The financial support of the European Union through its TMR programme allowed 18 young Europeans (aged 35 or under) to attend this Euroconference.
From the organisational point of view, LISA III has been a success. All participants have enjoyed the nice atmosphere and the modern facilities of the conference centre at Puerto de la Cruz. The coffee breaks that were taken in a beautiful garden with a superb view above the sea enhanced interpersonal contact amongst participants. Many interesting discussions started there.
The one day visit to the Teide Observatory and the headquarters of the Instituto de Astrofisica de Canarias and, of course, of its library were also very much appreciated.
From a scientific point of view, LISA III has been very interesting and useful for the participants. The programme was very complete and covered all the aspects of Library and Information Services in Astronomy. The various sessions about electronic publications and publishing were certainly the core of the programme. During these sessions, one strong theme was the explanation of the interconnected nature of astronomical information systems. The various talks about the journal links, the Astrophysics Data System (ADS) and the Data Centres brought everyone up to date on how well linked astronomy is, and how easy it is now to move among information sources. Since astronomy is among the leaders in moving to the electronic resources, this is a glimpse of the future in which everyone will soon share.
The session on the electronic journals emphasised the infrastructure needed for making and preserving links. Since astronomy is such an international enterprise, it is particularly important that the many resources in many countries be able to inter-operate over the Internet. Many of the fundamental problems inherent in making these interconnections have been solved. Everyone attending the conference went away with an understanding of the progress which has been made in the three years since LISA II. And also, everyone became aware of the role that standard names and standard protocols play in making it possible to inter-link the various astronomical information resources.

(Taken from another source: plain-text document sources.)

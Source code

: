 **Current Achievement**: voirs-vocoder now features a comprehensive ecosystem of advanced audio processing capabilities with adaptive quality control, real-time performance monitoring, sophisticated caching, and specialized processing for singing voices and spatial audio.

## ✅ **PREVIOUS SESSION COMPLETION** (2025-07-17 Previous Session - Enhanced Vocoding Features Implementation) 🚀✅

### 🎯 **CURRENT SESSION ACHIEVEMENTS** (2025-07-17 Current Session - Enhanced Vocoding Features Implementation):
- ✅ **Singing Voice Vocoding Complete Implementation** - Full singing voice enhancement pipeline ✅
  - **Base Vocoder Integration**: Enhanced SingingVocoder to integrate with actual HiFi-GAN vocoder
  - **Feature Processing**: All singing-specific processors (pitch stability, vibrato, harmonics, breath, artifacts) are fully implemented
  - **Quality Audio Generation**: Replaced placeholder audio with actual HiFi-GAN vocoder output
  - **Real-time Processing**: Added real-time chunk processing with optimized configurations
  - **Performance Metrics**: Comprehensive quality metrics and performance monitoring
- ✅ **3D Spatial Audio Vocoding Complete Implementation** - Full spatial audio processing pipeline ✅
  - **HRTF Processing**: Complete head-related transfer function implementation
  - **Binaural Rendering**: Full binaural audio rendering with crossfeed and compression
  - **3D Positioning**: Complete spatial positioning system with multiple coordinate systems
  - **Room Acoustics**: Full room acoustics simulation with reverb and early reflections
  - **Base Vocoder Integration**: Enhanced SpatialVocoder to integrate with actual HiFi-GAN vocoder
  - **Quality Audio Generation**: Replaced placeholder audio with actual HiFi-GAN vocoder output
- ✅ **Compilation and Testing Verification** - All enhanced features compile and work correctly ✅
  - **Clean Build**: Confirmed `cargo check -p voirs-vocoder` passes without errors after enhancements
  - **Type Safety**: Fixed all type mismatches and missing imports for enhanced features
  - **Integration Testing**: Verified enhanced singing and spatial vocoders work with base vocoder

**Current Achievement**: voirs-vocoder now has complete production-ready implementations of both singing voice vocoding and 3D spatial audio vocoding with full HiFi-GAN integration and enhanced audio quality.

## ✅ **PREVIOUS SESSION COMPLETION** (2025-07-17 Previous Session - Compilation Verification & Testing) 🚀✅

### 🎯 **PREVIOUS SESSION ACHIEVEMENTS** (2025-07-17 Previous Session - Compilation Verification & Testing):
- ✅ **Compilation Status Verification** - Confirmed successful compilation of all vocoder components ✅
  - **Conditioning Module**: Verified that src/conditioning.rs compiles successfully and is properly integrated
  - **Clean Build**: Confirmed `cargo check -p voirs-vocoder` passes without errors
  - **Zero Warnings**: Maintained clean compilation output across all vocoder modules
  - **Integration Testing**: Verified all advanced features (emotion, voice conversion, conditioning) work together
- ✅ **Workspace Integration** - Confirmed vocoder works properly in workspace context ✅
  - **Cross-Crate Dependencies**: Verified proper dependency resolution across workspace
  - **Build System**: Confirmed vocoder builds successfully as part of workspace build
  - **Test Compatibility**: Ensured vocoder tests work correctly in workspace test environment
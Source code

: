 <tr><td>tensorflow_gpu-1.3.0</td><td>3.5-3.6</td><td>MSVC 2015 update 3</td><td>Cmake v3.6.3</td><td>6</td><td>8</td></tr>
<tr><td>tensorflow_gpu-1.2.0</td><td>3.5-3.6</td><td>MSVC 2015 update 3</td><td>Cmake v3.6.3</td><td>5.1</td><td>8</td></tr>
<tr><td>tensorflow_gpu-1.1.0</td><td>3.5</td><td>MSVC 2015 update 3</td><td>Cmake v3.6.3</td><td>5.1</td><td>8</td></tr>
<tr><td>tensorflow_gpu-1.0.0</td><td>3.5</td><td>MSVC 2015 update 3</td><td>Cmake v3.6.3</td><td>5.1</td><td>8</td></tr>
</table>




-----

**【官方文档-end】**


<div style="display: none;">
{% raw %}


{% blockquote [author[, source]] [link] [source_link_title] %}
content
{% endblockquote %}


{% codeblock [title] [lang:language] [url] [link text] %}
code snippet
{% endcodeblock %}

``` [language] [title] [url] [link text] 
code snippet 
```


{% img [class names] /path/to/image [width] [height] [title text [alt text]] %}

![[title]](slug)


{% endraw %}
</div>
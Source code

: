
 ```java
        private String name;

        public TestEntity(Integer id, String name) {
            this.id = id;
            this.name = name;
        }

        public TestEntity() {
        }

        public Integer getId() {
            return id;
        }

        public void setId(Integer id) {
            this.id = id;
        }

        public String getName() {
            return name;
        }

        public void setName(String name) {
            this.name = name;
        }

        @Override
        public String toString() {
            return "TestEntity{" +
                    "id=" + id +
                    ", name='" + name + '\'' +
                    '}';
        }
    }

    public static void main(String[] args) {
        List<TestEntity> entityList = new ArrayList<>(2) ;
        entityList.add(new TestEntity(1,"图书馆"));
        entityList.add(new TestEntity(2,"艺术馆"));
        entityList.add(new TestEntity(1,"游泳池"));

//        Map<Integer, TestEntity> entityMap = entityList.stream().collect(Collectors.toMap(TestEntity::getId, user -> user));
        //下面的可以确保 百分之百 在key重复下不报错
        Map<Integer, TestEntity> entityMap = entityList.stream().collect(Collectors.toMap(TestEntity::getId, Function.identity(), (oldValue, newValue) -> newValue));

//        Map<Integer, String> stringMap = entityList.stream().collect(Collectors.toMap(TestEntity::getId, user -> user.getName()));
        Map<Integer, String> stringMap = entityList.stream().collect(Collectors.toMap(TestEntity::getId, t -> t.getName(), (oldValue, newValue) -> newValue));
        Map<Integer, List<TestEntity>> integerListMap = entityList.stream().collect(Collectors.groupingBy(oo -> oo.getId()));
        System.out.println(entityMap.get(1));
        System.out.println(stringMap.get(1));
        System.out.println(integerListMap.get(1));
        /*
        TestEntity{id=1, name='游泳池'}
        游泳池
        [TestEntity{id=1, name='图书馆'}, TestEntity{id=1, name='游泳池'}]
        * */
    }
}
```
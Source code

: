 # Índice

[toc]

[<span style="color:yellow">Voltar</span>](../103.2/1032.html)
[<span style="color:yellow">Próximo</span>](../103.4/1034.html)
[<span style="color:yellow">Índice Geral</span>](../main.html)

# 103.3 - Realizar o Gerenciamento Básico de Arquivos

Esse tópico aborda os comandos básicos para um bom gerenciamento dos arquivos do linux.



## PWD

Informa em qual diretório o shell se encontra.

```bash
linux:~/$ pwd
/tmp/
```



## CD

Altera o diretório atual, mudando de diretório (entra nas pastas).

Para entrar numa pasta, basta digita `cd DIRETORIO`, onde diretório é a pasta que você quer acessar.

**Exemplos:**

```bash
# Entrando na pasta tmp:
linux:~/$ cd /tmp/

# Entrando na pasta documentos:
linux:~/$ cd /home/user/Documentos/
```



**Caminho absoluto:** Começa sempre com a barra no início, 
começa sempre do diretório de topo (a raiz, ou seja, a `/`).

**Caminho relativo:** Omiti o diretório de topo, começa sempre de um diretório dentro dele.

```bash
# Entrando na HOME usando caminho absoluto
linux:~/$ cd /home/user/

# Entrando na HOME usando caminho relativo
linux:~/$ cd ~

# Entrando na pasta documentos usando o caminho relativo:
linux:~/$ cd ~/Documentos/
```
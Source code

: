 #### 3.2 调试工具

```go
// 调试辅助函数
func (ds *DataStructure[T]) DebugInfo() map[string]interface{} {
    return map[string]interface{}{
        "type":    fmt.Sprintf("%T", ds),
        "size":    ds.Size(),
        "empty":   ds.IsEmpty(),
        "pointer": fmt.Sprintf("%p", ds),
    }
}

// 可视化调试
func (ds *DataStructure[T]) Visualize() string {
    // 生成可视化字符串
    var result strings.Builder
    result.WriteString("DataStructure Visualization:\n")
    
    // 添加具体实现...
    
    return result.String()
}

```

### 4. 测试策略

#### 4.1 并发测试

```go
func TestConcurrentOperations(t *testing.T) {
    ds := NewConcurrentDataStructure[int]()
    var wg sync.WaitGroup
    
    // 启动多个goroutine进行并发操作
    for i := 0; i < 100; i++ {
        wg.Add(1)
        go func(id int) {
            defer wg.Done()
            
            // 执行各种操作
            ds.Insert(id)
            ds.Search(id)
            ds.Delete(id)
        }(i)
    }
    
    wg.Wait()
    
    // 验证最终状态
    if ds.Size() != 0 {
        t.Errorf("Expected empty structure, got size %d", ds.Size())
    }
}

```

Future work should focus on relating astronomical resources to the resources of other related disciplines and this poses the problem of how to adapt the standards used now in astronomy to the standards used in the other disciplines.
Finally, the discussion on archiving of the electronic versions made it very clear that preserving the electronic record is a difficult task, and one which can not be accomplished fully and effectively by saving the paper versions alone. The problem will become more acute as more and more electronic publications become available and www technology evolves. The solution will require that all the parties (publishers, librarians and scientists) work closely and co-operatively. The future of the knowledge is in the balance.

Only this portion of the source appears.